__WORK REQUIRED__. Give the entries again exactly, every one of them.

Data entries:
________________
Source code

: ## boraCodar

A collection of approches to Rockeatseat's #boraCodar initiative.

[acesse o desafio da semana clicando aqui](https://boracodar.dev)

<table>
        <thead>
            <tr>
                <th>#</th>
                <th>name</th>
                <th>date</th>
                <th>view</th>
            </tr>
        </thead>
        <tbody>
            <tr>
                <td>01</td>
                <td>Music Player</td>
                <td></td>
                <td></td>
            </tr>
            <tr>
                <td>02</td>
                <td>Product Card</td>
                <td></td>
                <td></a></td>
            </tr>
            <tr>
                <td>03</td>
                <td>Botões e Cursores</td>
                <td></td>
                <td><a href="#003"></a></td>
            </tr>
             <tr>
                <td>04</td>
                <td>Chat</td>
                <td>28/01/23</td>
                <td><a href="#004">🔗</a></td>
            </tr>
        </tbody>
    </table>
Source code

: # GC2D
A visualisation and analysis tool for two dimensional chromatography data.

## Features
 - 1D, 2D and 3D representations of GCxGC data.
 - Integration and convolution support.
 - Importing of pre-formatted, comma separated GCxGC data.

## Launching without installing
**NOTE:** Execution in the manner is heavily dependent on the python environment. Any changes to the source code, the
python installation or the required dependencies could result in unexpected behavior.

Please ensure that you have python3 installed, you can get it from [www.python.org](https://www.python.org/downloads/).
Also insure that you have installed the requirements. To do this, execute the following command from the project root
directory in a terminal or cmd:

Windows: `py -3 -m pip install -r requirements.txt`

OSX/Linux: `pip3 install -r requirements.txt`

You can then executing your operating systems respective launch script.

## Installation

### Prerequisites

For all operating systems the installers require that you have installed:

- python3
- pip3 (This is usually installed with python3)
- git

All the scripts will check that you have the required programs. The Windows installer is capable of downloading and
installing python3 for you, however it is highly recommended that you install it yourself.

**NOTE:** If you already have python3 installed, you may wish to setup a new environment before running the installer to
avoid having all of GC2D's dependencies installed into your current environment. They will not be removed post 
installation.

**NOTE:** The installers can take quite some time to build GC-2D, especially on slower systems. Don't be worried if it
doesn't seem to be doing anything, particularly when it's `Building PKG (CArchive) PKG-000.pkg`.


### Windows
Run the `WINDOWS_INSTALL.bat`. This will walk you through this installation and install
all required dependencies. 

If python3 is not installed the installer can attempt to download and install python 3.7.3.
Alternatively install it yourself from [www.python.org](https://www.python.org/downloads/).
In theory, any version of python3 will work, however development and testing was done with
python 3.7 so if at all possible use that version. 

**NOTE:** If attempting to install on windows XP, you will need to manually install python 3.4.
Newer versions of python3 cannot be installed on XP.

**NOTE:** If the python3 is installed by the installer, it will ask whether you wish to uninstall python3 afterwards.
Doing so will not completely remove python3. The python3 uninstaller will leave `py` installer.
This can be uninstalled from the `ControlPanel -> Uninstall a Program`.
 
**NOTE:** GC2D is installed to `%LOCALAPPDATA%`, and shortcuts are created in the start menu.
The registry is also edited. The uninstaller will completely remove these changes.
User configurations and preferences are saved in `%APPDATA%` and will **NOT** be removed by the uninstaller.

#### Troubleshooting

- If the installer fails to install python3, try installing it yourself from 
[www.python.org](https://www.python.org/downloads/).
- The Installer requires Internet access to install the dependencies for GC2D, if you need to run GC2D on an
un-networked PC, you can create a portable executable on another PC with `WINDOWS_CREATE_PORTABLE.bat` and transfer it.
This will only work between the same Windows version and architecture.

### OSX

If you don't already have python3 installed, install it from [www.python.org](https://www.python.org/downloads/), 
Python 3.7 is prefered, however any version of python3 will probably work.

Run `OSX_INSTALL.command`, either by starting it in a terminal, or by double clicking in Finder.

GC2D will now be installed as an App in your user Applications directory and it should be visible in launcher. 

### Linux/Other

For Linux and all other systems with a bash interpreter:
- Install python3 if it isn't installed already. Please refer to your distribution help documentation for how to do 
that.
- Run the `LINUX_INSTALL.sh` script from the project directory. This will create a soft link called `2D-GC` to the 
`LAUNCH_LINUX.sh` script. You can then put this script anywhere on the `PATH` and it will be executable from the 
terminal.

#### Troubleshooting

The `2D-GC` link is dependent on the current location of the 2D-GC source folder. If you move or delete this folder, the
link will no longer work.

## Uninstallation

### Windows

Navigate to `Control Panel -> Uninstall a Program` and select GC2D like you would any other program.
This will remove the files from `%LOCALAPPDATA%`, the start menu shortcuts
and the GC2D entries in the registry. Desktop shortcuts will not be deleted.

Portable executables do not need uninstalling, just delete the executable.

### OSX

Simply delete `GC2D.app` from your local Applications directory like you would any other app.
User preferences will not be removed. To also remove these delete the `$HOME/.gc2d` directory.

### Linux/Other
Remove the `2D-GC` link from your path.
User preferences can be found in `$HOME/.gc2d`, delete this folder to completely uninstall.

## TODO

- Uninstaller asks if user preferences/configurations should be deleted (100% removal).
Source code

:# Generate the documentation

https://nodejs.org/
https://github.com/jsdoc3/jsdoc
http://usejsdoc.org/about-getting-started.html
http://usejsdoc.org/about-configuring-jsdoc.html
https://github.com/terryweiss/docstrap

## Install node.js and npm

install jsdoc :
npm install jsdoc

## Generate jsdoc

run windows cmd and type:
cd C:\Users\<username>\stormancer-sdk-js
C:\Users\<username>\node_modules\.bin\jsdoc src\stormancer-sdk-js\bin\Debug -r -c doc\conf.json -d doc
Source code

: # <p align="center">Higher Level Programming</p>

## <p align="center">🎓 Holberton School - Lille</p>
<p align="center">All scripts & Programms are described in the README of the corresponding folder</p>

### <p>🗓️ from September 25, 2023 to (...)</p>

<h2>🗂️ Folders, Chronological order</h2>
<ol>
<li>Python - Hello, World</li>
________________
__EXERCISE RESPONSE__.
Source code

: ## boraCodar

A collection of approches to Rockeatseat's #boraCodar initiative.

[acesse o desafio da semana clicando aqui](https://boracodar.dev)

<table>
        <thead>
            <tr>
                <th>#</th>
                <th>name</th>
                <th>date</th>
                <th>view</th>
            </tr>
        </thead>
        <tbody>
            <tr>
                <td>01</td>
                <td>Music Player</td>
                <td></td>
                <td></td>
            </tr>
            <tr>
                <td>02</td>
                <td>Product Card</td>
                <td></td>
                <td></a></td>
            </tr>
            <tr>
                <td>03</td>
                <td>Botões e Cursores</td>
                <td></td>
                <td><a href="#003"></a></td>
            </tr>
             <tr>
                <td>04</td>
                <td>Chat</td>
                <td>28/01/23</td>
                <td><a href="#004">🔗</a></td>
            </tr>
        </tbody>
    </table>
Source code

: # GC2D
A visualisation and analysis tool for two dimensional chromatography data.

## Features
 - 1D, 2D and 3D representations of GCxGC data.
 - Integration and convolution support.
 - Importing of pre-formatted, comma separated GCxGC data.

## Launching without installing
**NOTE:** Execution in the manner is heavily dependent on the python environment. Any changes to the source code, the
python installation or the required dependencies could result in unexpected behavior.

Please ensure that you have python3 installed, you can get it from [www.python.org](https://www.python.org/downloads/).
Also insure that you have installed the requirements. To do this, execute the following command from the project root
directory in a terminal or cmd:

Windows: `py -3 -m pip install -r requirements.txt`

OSX/Linux: `pip3 install -r requirements.txt`

You can then executing your operating systems respective launch script.

## Installation

### Prerequisites

For all operating systems the installers require that you have installed:

- python3
- pip3 (This is usually installed with python3)
- git

All the scripts will check that you have the required programs. The Windows installer is capable of downloading and
installing python3 for you, however it is highly recommended that you install it yourself.

**NOTE:** If you already have python3 installed, you may wish to setup a new environment before running the installer to
avoid having all of GC2D's dependencies installed into your current environment. They will not be removed post 
installation.

**NOTE:** The installers can take quite some time to build GC-2D, especially on slower systems. Don't be worried if it
doesn't seem to be doing anything, particularly when it's `Building PKG (CArchive) PKG-000.pkg`.


### Windows
Run the `WINDOWS_INSTALL.bat`. This will walk you through this installation and install
all required dependencies. 

If python3 is not installed the installer can attempt to download and install python 3.7.3.
Alternatively install it yourself from [www.python.org](https://www.python.org/downloads/).
In theory, any version of python3 will work, however development and testing was done with
python 3.7 so if at all possible use that version. 

**NOTE:** If attempting to install on windows XP, you will need to manually install python 3.4.
Newer versions of python3 cannot be installed on XP.

**NOTE:** If the python3 is installed by the installer, it will ask whether you wish to uninstall python3 afterwards.
Doing so will not completely remove python3. The python3 uninstaller will leave `py` installer.
This can be uninstalled from the `ControlPanel -> Uninstall a Program`.
 
**NOTE:** GC2D is installed to `%LOCALAPPDATA%`, and shortcuts are created in the start menu.
The registry is also edited. The uninstaller will completely remove these changes.
User configurations and preferences are saved in `%APPDATA%` and will **NOT** be removed by the uninstaller.

#### Troubleshooting

- If the installer fails to install python3, try installing it yourself from 
[www.python.org](https://www.python.org/downloads/).
- The Installer requires Internet access to install the dependencies for GC2D, if you need to run GC2D on an
un-networked PC, you can create a portable executable on another PC with `WINDOWS_CREATE_PORTABLE.bat` and transfer it.
This will only work between the same Windows version and architecture.

### OSX

If you don't already have python3 installed, install it from [www.python.org](https://www.python.org/downloads/), 
Python 3.7 is prefered, however any version of python3 will probably work.

Run `OSX_INSTALL.command`, either by starting it in a terminal, or by double clicking in Finder.

GC2D will now be installed as an App in your user Applications directory and it should be visible in launcher. 

### Linux/Other

For Linux and all other systems with a bash interpreter:
- Install python3 if it isn't installed already. Please refer to your distribution help documentation for how to do 
that.
- Run the `LINUX_INSTALL.sh` script from the project directory. This will create a soft link called `2D-GC` to the 
`LAUNCH_LINUX.sh` script. You can then put this script anywhere on the `PATH` and it will be executable from the 
terminal.

#### Troubleshooting

The `2D-GC` link is dependent on the current location of the 2D-GC source folder. If you move or delete this folder, the
link will no longer work.

## Uninstallation

### Windows

Navigate to `Control Panel -> Uninstall a Program` and select GC2D like you would any other program.
This will remove the files from `%LOCALAPPDATA%`, the start menu shortcuts
and the GC2D entries in the registry. Desktop shortcuts will not be deleted.

Portable executables do not need uninstalling, just delete the executable.

### OSX

Simply delete `GC2D.app` from your local Applications directory like you would any other app.
User preferences will not be removed. To also remove these delete the `$HOME/.gc2d` directory.

### Linux/Other
Remove the `2D-GC` link from your path.
User preferences can be found in `$HOME/.gc2d`, delete this folder to completely uninstall.

## TODO

- Uninstaller asks if user preferences/configurations should be deleted (100% removal).
Source code

:# Generate the documentation

https://nodejs.org/
https://github.com/jsdoc3/jsdoc
http://usejsdoc.org/about-getting-started.html
http://usejsdoc.org/about-configuring-jsdoc.html
https://github.com/terryweiss/docstrap

## Install node.js and npm

install jsdoc :
npm install jsdoc

## Generate jsdoc

run windows cmd and type:
cd C:\Users\<username>\stormancer-sdk-js
C:\Users\<username>\node_modules\.bin\jsdoc src\stormancer-sdk-js\bin\Debug -r -c doc\conf.json -d doc
Source code

: # <p align="center">Higher Level Programming</p>

## <p align="center">🎓 Holberton School - Lille</p>
<p align="center">All scripts & Programms are described in the README of the corresponding folder</p>

### <p>🗓️ from September 25, 2023 to (...)</p>

<h2>🗂️ Folders, Chronological order</h2>
<ol>
<li>Python - Hello, World</li>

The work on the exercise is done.